The short answer is no. Tax code Section 83(b) (and the associated election) is only important for stockholders who receive unvested shares but want to be taxed up front as though the shares were all vested. Let’s take a step back and review some concepts.
BASIC TAX PRINCIPLES
There are several different types of tax rates in the US, including ordinary income rates and long-term capital gain rates.
Ordinary Income is the catchall category for any income that is not treated as long-term capital gains. This usually includes income from employee wages, bonuses, tips or other compensation, including equity. The ordinary income rate a taxpayer must pay is based on their total income and can be as high as 39.6%.
Capital gain, is any gain from the sale or exchange of a capital asset, such as stock, bonds or real estate. When the asset is held for less than one year before being sold, it’s categorized as “short-term capital gains” and taxed at ordinary income rates. However, when a capital asset has been held for more than a year before being sold, it is taxed at a lower “long-term capital gains” rate, which can be as high as 20%. (Keep in mind that an ISO stock grant must be held for 1 year from the date of exercise and 2 years from the date of the option grant, to be taxed at the lower long-term capital gains rate.)
TAXES AND STOCK/OPTION GRANTS
Other than an ISO option grant, which gets special tax treatment, all other types of stock or option grants are subject to tax when exercised or purchased. Taxes are generally imposed on the difference between the exercise or purchase price of any vested share and the fair market value of the vested stock on that date. When shares are subject to vesting, the IRS treats each vesting milestone as a taxable event. In other words, every time shares vest (i.e. at the cliff and each month after for standard vesting) ordinary income tax must be paid on the “spread,” or the difference between the exercise or purchase price and the fair market value on the date the stock vested . This is a tiresome and sometimes difficult task, not to mention expensive.
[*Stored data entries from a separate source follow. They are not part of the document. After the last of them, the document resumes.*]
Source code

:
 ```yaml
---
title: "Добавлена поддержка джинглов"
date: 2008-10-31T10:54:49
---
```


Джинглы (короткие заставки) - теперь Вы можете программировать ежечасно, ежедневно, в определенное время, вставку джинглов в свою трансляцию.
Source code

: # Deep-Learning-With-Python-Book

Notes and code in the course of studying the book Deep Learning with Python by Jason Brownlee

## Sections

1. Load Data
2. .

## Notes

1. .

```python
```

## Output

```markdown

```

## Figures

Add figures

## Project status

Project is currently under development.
Later, when the stock is sold any gain will be taxed at the applicable capital gains rate depending on whether the gain is categorized as short-term or long-term.
Under Section 83(b) of the tax code, the IRS allows a recipient of restricted stock (i.e. stock subject to vesting) to file an 83(b) election in connection with the purchase or exercise of the stock, which allows all vested and unvested shares to be taxed on the date of purchase. If this form is filed with the IRS within the strict 30-day timeframe after purchasing shares, taxes will only have to be paid on the stock once, rather than at each vesting date. Additionally, within that 30-day window, the fair market value of the stock should be equal to the purchase or exercise price, such that the spread should be zero. This is a huge boon for employees holding stock subject to vesting, since it usually results in zero tax liability up front for the whole grant.
So what is an 83(b) election and how does it work? An 83(b)election is essentially a letter that is sent to the Internal Revenue Service asking that a restricted equity grant be taxed all together on the date the equity was granted, rather than each time the equity vests. Check out Paysa’s equity guide for an example of how this works.
If you are granted an NSO or a direct stock grant and the stock or options are restricted, i.e. subject to vesting, the bottom line is you should probably file an 83(b) election within 30 days after the purchase of your stock. However, it’s always a good idea to get advice from a personal tax advisor or attorney before taking this step.
Nothing herein is intended as tax or legal advice and is for informational purposes only.